Apa itu Google Bard?

Apa Itu Google Bard
Sumber: Forbes

Apa itu Google Bard? Google Bard adalah chatbot bertenaga AI yang didukung oleh teknologi LaMDA milik Google.

Menurut PCGuide, layanan ini akan menjadi pesaing Chat GPT, chatbot populer yang dikembangkan oleh OpenAI dan didukung oleh Microsoft. Layanan ini akan menggunakan teknologi AI untuk menghasilkan jawaban atas pertanyaan dan perintah yang dimasukkan, yang akan meniru ucapan manusia.

LaMDA adalah model bahasa percakapan yang telah dikembangkan sejak lama.
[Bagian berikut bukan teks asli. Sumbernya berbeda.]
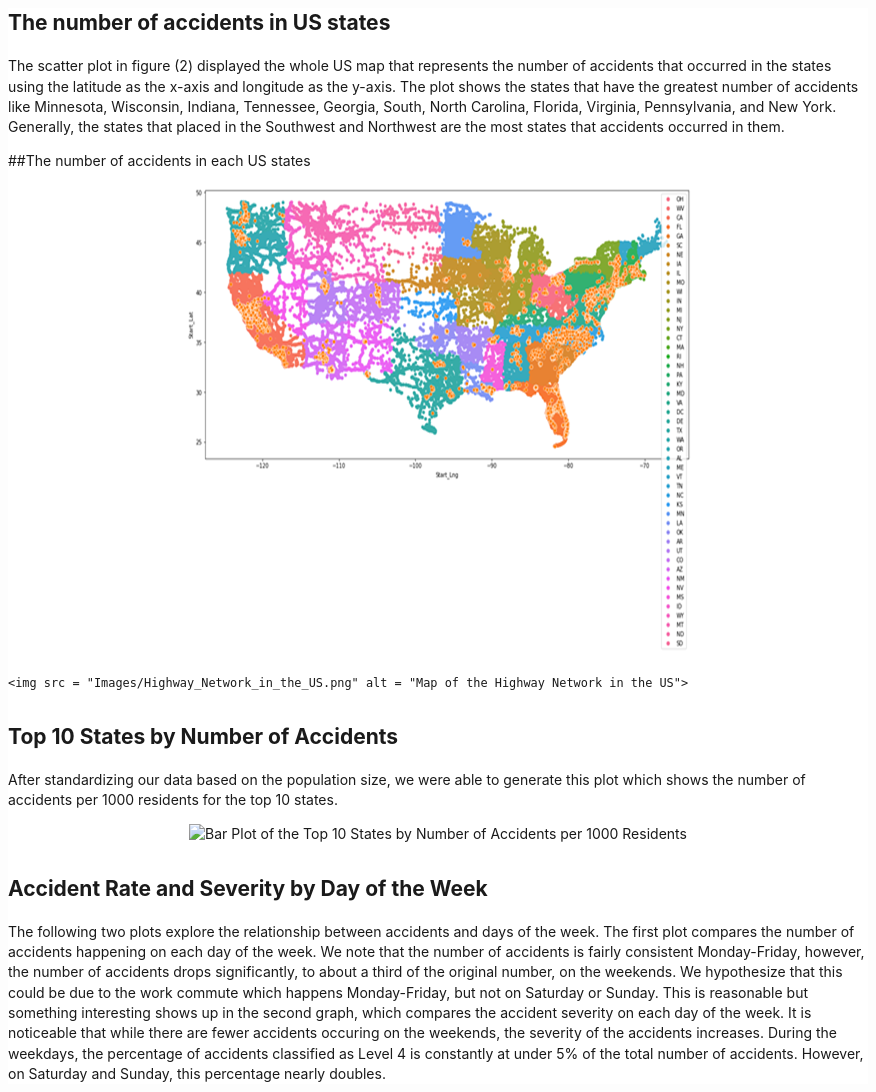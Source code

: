 ## The number of accidents in US states
The scatter plot in figure (2) displayed the whole US map that represents the number of accidents that occurred in the states using the latitude as the x-axis and longitude as the y-axis. 
The plot shows the states that have the greatest number of accidents like Minnesota, Wisconsin, Indiana, Tennessee, Georgia, South, North Carolina, Florida, Virginia, Pennsylvania, and New York. Generally, the states that placed in the Southwest and Northwest are the most states that accidents occurred in them. 

##The number of accidents in  each US states 
<p align="center">
    <img src = "Picture1.png" alt = "Fig. 2.	The number of accidents in US states">
    
    <img src = "Images/Highway_Network_in_the_US.png" alt = "Map of the Highway Network in the US">
</p>

## Top 10 States by Number of Accidents
After standardizing our data based on the population size, we were able to generate this plot which shows the number of accidents per 1000 residents for the top 10 states.

<p align="center">
    <img src="Images/Top_10_States_by_Number_of_Accidents_per_1000_Residents.png" alt="Bar Plot of the Top 10 States by Number of Accidents per 1000 Residents">
</p>

## Accident Rate and Severity by Day of the Week
The following two plots explore the relationship between accidents and days of the week. The first plot compares the number of accidents happening on each day of the week. We note that the number of accidents is fairly consistent Monday-Friday, however, the number of accidents drops significantly, to about a third of the original number, on the weekends. We hypothesize that this could be due to the work commute which happens Monday-Friday, but not on Saturday or Sunday. This is reasonable but something interesting shows up in the second graph, which compares the accident severity on each day of the week. It is noticeable that while there are fewer accidents occuring on the weekends, the severity of the accidents increases. During the weekdays, the percentage of accidents classified as Level 4 is constantly at under 5% of the total number of accidents. However, on Saturday and Sunday, this percentage nearly doubles.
Untuk mengetahui lebih rinci mengenai LaMDA dan cara kerja Google Bard, tim Pintu Blog telah merangkum khusus artikel ini buat kamu!

Baca juga: Kenalan Sama ChatGPT-4, Lebih Canggih Dibanding ChatGPT-3?

Sejarah Google Bard

Sejarah Google Bard
Sumber: Nsane Forms

Google Bard diluncurkan pada tanggal 6 Februari 2023 oleh CEO Google dan Alphabet, Sundar Pichai. Meskipun Bard merupakan konsep baru saat diumumkan, layanan chat AI ini didukung oleh Language Model for Dialogue Applications (LaMDA) milik Google, yang mana telah diluncurkan dua tahun lalu.

Mengapa Google meluncurkan Bard?

Dilansir dari SEJ, Google meluncurkan Bard setelah peluncuran ChatGPT dari OpenAI yang terbilang sangat sukses, yang mana telah menciptakan persepsi bahwa Google tertinggal dalam hal teknologi.

ChatGPT dianggap sebagai teknologi revolusioner yang berpotensi mengganggu search industry dan menggeser keseimbangan kekuatan dari pencarian Google dan bisnis iklan pencarian yang menguntungkan.

Pada tanggal 21 Desember 2022, 3 minggu setelah peluncuran ChatGPT, New York Times melaporkan bahwa Google telah menyatakan “red code” untuk segera menentukan responsnya terhadap gertakan yang ditimbulkan terhadap model bisnisnya. 47 hari setelah penyesuaian strategi red code, Google mengumumkan peluncuran Bard pada tanggal 6 Februari 2023.

Baca Juga: Tengah Viral, Siapa Sosok OpenAI Dibalik ChatGPT?

Bagaimana Cara Kerja Google Bard?

Cara Kerja Google Bard
Sumber: ZDNet

Bard didukung oleh versi “ringan” dari LaMDA. LaMDA adalah model bahasa besar yang dilatih pada kumpulan data yang terdiri dari dialog publik dan data web.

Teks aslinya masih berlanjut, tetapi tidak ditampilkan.